Quincy 9. June 1804.
My dearest friend.
I have now received your favour of the 29th: of last month, enclosing a letter from your Mamma, for Mr: Murdoch, which I shall take care to forward, by the first vessel that will go from Boston to England.—
You had been so long without an attack of the spasms, that I had flattered myself they had taken their final leave—I grieve to hear of their return—Perhaps it may only be in consequence of the change in the whole nervous system, by weaning your child—As the fine Season is now in its glory, I hope you will not omit to take frequent exercise, and a change of air as often as you can—
As for George his age for mischief is now come, and we cannot expect he should be exempt from it more than others—Is there no such thing as a day school where he could be sent, and kept quiet?
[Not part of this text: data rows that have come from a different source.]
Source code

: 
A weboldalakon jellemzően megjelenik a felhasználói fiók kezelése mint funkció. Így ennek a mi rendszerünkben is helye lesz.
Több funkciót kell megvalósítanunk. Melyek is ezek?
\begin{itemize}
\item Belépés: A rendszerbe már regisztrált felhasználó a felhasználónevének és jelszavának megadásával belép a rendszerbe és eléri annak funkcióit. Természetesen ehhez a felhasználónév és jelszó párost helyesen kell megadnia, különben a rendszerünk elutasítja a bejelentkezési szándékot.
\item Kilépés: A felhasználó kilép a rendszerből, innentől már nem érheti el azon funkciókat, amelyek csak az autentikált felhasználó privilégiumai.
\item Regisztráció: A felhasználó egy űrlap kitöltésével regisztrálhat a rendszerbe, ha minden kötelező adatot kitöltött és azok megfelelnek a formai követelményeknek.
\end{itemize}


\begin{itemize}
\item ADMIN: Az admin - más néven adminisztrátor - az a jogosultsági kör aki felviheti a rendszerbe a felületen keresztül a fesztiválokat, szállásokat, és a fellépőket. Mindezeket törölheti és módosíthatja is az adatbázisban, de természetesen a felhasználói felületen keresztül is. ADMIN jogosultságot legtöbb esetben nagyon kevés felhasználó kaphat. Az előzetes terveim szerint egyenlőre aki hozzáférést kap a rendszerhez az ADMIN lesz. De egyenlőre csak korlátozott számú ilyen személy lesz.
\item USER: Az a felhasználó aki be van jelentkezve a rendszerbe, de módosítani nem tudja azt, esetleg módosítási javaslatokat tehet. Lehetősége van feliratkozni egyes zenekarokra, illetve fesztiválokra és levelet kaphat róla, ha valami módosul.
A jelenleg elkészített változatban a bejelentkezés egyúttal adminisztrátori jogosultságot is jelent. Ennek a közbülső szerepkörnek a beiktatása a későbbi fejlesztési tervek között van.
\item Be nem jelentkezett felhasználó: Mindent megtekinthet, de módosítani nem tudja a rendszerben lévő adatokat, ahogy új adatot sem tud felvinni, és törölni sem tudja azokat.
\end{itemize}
Tis very unaccountable that the other young Gentleman should be so passionate as you tell me—for you know it could not come from either of his parents—Perhaps he derives it by transmission from some former generation—But upon further recollection and calling to mind what has happened to me this very week, I must confess that I can account for some degree of irritability in a child of mine, without going more than one step upwards to find its source.
I went last Tuesday to Dedham, to attend a Court there on the same old business of a new road in the town of Quincy, which called me there more than once while we lived in Boston—I dare say you will remember to have heard us talk about it—Certain persons wish to make a new road through the town, at the expence of the town, and against the will of the town—They had already been beaten twice of the ground, and Tuesday we had the question for the third Time—They were beaten off again; but still will not be quiet—I suppose we shall have another pull for it in September.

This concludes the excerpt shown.